### Dataset entries
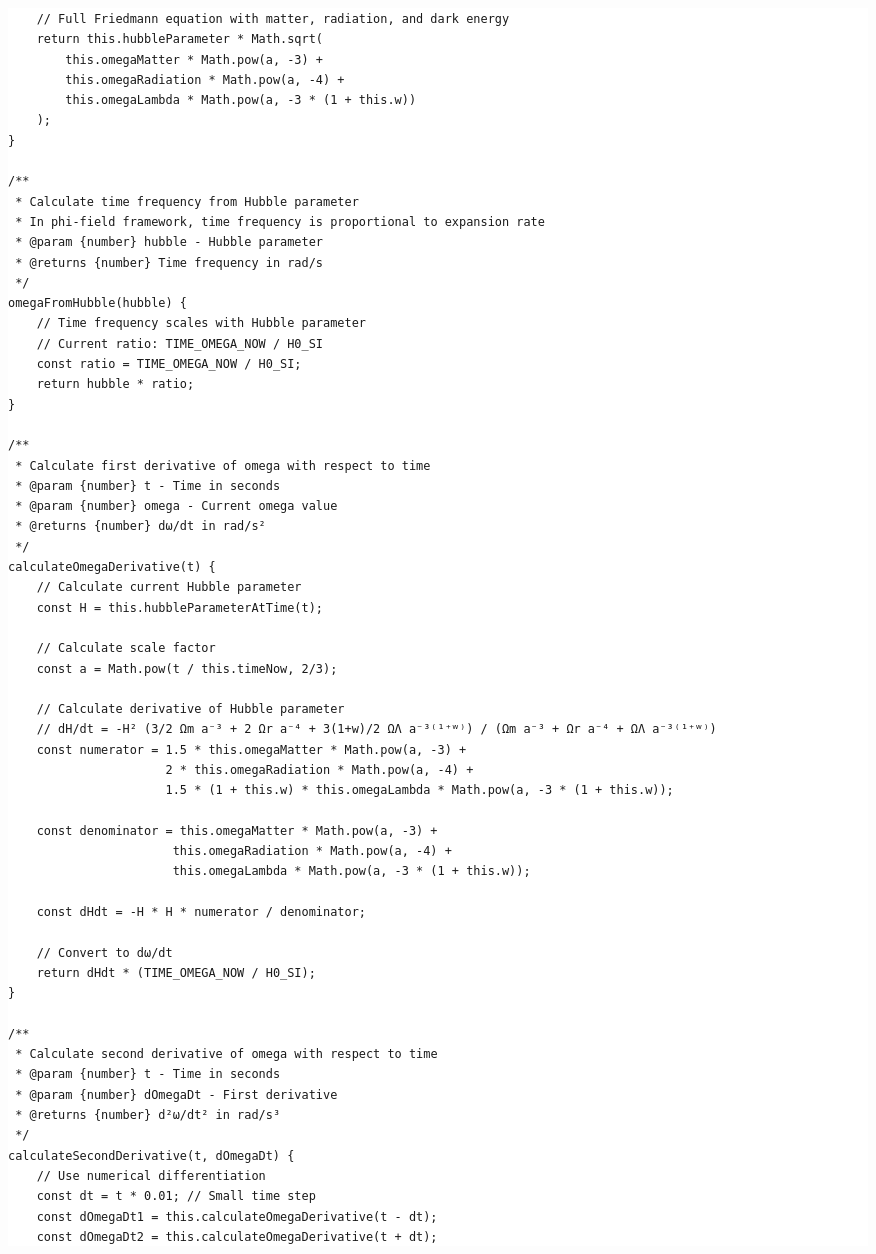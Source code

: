         // Full Friedmann equation with matter, radiation, and dark energy
        return this.hubbleParameter * Math.sqrt(
            this.omegaMatter * Math.pow(a, -3) + 
            this.omegaRadiation * Math.pow(a, -4) + 
            this.omegaLambda * Math.pow(a, -3 * (1 + this.w))
        );
    }
    
    /**
     * Calculate time frequency from Hubble parameter
     * In phi-field framework, time frequency is proportional to expansion rate
     * @param {number} hubble - Hubble parameter
     * @returns {number} Time frequency in rad/s
     */
    omegaFromHubble(hubble) {
        // Time frequency scales with Hubble parameter
        // Current ratio: TIME_OMEGA_NOW / H0_SI
        const ratio = TIME_OMEGA_NOW / H0_SI;
        return hubble * ratio;
    }
    
    /**
     * Calculate first derivative of omega with respect to time
     * @param {number} t - Time in seconds
     * @param {number} omega - Current omega value
     * @returns {number} dω/dt in rad/s²
     */
    calculateOmegaDerivative(t) {
        // Calculate current Hubble parameter
        const H = this.hubbleParameterAtTime(t);
        
        // Calculate scale factor
        const a = Math.pow(t / this.timeNow, 2/3);
        
        // Calculate derivative of Hubble parameter
        // dH/dt = -H² (3/2 Ωm a⁻³ + 2 Ωr a⁻⁴ + 3(1+w)/2 ΩΛ a⁻³⁽¹⁺ʷ⁾) / (Ωm a⁻³ + Ωr a⁻⁴ + ΩΛ a⁻³⁽¹⁺ʷ⁾)
        const numerator = 1.5 * this.omegaMatter * Math.pow(a, -3) + 
                          2 * this.omegaRadiation * Math.pow(a, -4) + 
                          1.5 * (1 + this.w) * this.omegaLambda * Math.pow(a, -3 * (1 + this.w));
        
        const denominator = this.omegaMatter * Math.pow(a, -3) + 
                           this.omegaRadiation * Math.pow(a, -4) + 
                           this.omegaLambda * Math.pow(a, -3 * (1 + this.w));
        
        const dHdt = -H * H * numerator / denominator;
        
        // Convert to dω/dt
        return dHdt * (TIME_OMEGA_NOW / H0_SI);
    }
    
    /**
     * Calculate second derivative of omega with respect to time
     * @param {number} t - Time in seconds
     * @param {number} dOmegaDt - First derivative
     * @returns {number} d²ω/dt² in rad/s³
     */
    calculateSecondDerivative(t, dOmegaDt) {
        // Use numerical differentiation
        const dt = t * 0.01; // Small time step
        const dOmegaDt1 = this.calculateOmegaDerivative(t - dt);
        const dOmegaDt2 = this.calculateOmegaDerivative(t + dt);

### INSTRUCTIONS TO FOLLOW
Filter the records down to the lines that contain the string "denominator", and copy those lines.

### ANSWER SPACE
        const denominator = this.omegaMatter * Math.pow(a, -3) + 
        const dHdt = -H * H * numerator / denominator;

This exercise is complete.